Pour cette fresque ambitieuse digne d'un David Lean — le réalisateur du Pont de la rivière Kwaï était précisément le premier réalisateur attaché au projet — Spielberg fait preuve d'une maîtrise de l'environnement et de l'espace proprement sidérante. Les plans mettant en scène un grand nombre de figurants sont toujours lisibles, le regard du spectateur étant intelligemment guidé là où il faut. Pas du tout paralysé par le poids d'une reconstitution grandiose, le cinéaste compose des images d'un lyrisme inouï, profitant avec intelligence du fait que tout le récit est narré du point de vue de l'enfant, avec tout ce que cela comporte de fantasme et de déviation de la réalité. Je me retiens de les citer afin d'en laisser la surprise à ceux qui n'auraient pas vu le film, mais c'est un vrai festival, pour lequel le chef opérateur Allen Daviau s'est une nouvelle fois dépassé. Je me doutais que des maquettes avaient été utilisées pour certains décors, mais restais persuadé que les avions en vol étaient des vrais. Il s'agit en fait de modèles (un peu) réduits. D'une certaine manière ça me rassure un peu, tant je m'inquiétais de la santé mentale d'un réalisateur capable de concevoir une séquence telle que celle du camp bombardé, où le trajet des avions dans le champ, systématiquement inscrit dans la dynamique générale de l'action, est d'une virtuosité folle.

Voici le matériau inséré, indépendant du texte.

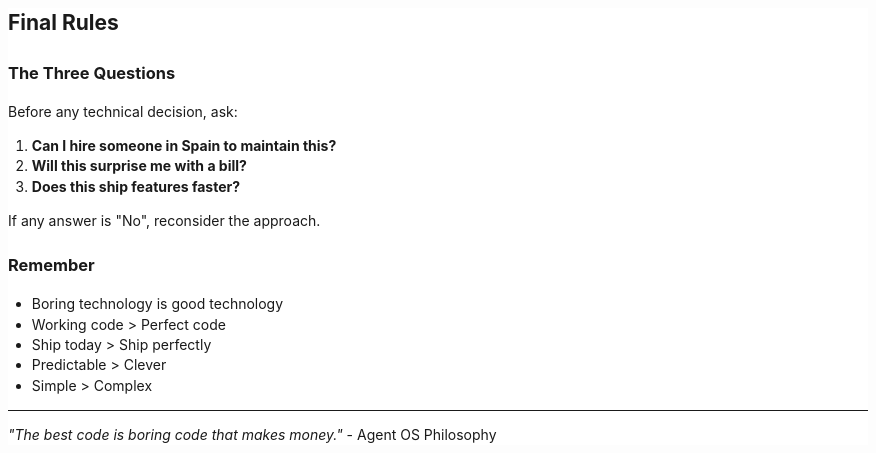 ## Final Rules

### The Three Questions
Before any technical decision, ask:
1. **Can I hire someone in Spain to maintain this?**
2. **Will this surprise me with a bill?**
3. **Does this ship features faster?**

If any answer is "No", reconsider the approach.

### Remember
- Boring technology is good technology
- Working code > Perfect code
- Ship today > Ship perfectly
- Predictable > Clever
- Simple > Complex

---

*"The best code is boring code that makes money."* - Agent OS Philosophy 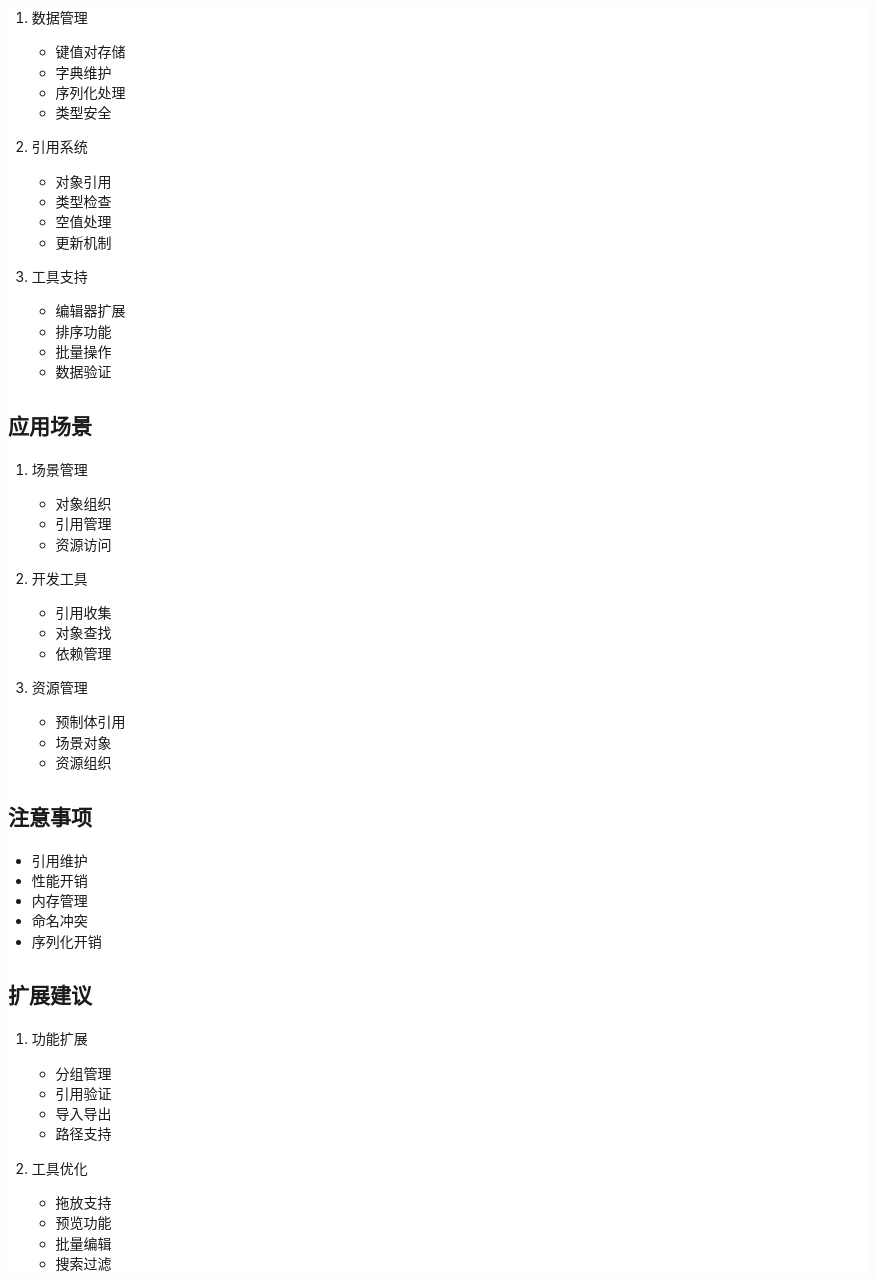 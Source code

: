 1. 数据管理
   - 键值对存储
   - 字典维护
   - 序列化处理
   - 类型安全

2. 引用系统
   - 对象引用
   - 类型检查
   - 空值处理
   - 更新机制

3. 工具支持
   - 编辑器扩展
   - 排序功能
   - 批量操作
   - 数据验证

## 应用场景

1. 场景管理
   - 对象组织
   - 引用管理
   - 资源访问
   
2. 开发工具
   - 引用收集
   - 对象查找
   - 依赖管理
   
3. 资源管理
   - 预制体引用
   - 场景对象
   - 资源组织

## 注意事项

- 引用维护
- 性能开销
- 内存管理
- 命名冲突
- 序列化开销

## 扩展建议

1. 功能扩展
   - 分组管理
   - 引用验证
   - 导入导出
   - 路径支持

2. 工具优化
   - 拖放支持
   - 预览功能
   - 批量编辑
   - 搜索过滤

La plus belle scène du film, celle que j'ai toujours considérée comme un point de basculement, est sans doute celle où Jim arrive dans le camp et s'avance vers le Zéro japonais sous les étincelles des chalumeaux, puis salue les pilotes. Le thème de John Williams — certainement l'un de ses plus beaux — me colle alors des frissons et on a ensuite droit à une ellipse d'une brutalité telle qu'elle me laisse à chaque fois par terre. Après E.T., et avant Schindler's list et A.I., cet Empire of the sun est l'autre film de Spielberg dont je finis le visionnage le visage inondé de chaudes larmes.




Always, 1989
Un titre peut-être trop vite oublié dans la filmographie du cinéaste, et c'est bien dommage. Coincé entre deux superproductions, Always est une comédie romantique qui aurait pu être insignifiante si elle n'était emballée avec tout le métier d'un réalisateur pleinement maître de ses moyens. Le film a beau jouer sur l'intime et le sensible, il part néanmoins d'un postulat fantastique (le même qui assurera le triomphe de Ghost l'année suivante), et le fait qu'il se déroule dans le milieu des pilotes de canadair donne l'occasion au réalisateur d'avoir son quota de séquences spectaculaire, impeccablement fabriquées et judicieusement dosées au fil du récit pour en renforcer l'impact dramatique.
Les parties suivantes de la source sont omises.